João Gabriel Tréz arte e cultura

Com abordagem pessoal e reflexões de linguagem, "As Mortes de Dick Johnson" emociona e desafia

|Vida&Arte Viu | Cineasta Kirsten Johnson "antecipa" morte iminente do pai no inventivo e emotivo documentário "As Mortes de Dick Johnson"
Tipo Opinião
Documentário da cineasta Kirsten Johnson sobre a morte do próprio pai enquanto ele ainda está vivo, 'As Mortes de Dick Johnson' é celebração da vida em vida e reflexão sobre escolhas de registro (Foto: Netflix)
Foto: Netflix Documentário da cineasta Kirsten Johnson sobre a morte do próprio pai enquanto ele ainda está vivo, 'As Mortes de Dick Johnson' é celebração da vida em vida e reflexão sobre escolhas de registro

Em uma sequência chave de "As Mortes de Dick Johnson", a diretora Kirsten Johnson assume o que é, potencialmente, a principal motivação para a realização do filme. Imagens de arquivo filmadas pela cineasta surgem na tela, mostrando uma senhora idosa, com dificuldades de locomoção e memória que, entendemos depois, é a mãe de Kirsten. Em dado momento, a diretora informa, numa narração que soa como confissão, que mesmo filmando documentários há quase 30 anos, aquelas imagens eram algumas das únicas que gravara da mãe. "Não tem uma cena da calorosa e brilhante pessoa que ela foi", conclui. A produção, já disponível na Netflix, desponta como uma espécie de prestação de contas não só com o passado, mas também com o futuro. Em "As Mortes de Dick Johnson", a cineasta decide fazer um documentário sobre a morte do pai, um psiquiatra com mais de 80 anos e com indícios primários de senilidade, enquanto ele ainda está vivo.

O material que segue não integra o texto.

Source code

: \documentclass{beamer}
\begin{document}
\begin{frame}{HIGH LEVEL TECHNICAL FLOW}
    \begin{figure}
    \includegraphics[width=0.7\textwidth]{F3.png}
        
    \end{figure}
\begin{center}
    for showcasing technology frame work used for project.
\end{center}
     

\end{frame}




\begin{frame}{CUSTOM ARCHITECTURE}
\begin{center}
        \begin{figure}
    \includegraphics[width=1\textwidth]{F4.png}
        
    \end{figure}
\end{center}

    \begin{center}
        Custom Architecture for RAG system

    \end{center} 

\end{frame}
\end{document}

O ponto de virada é a forma que Kirsten decide fazê-lo. Ao invés de estruturá-lo enquanto um documentário biográfico tradicional, a cineasta inventa diferentes versões de uma inevitável verdade e convida o pai para filmar diferentes possibilidades de morte dele: atingido por algo que cai de um prédio, tropeçando enquanto caminha na rua, sendo surpreendido em cheio no rosto por uma tábua de madeira carregada por um trabalhador de obra. É a partir das invenções e dos bastidores das filmagens delas que a história e as memórias de Dick são desveladas. Enquanto filma as "mortes" do pai, a diretora constrói uma obra que é uma celebração - em vida - da vida dele.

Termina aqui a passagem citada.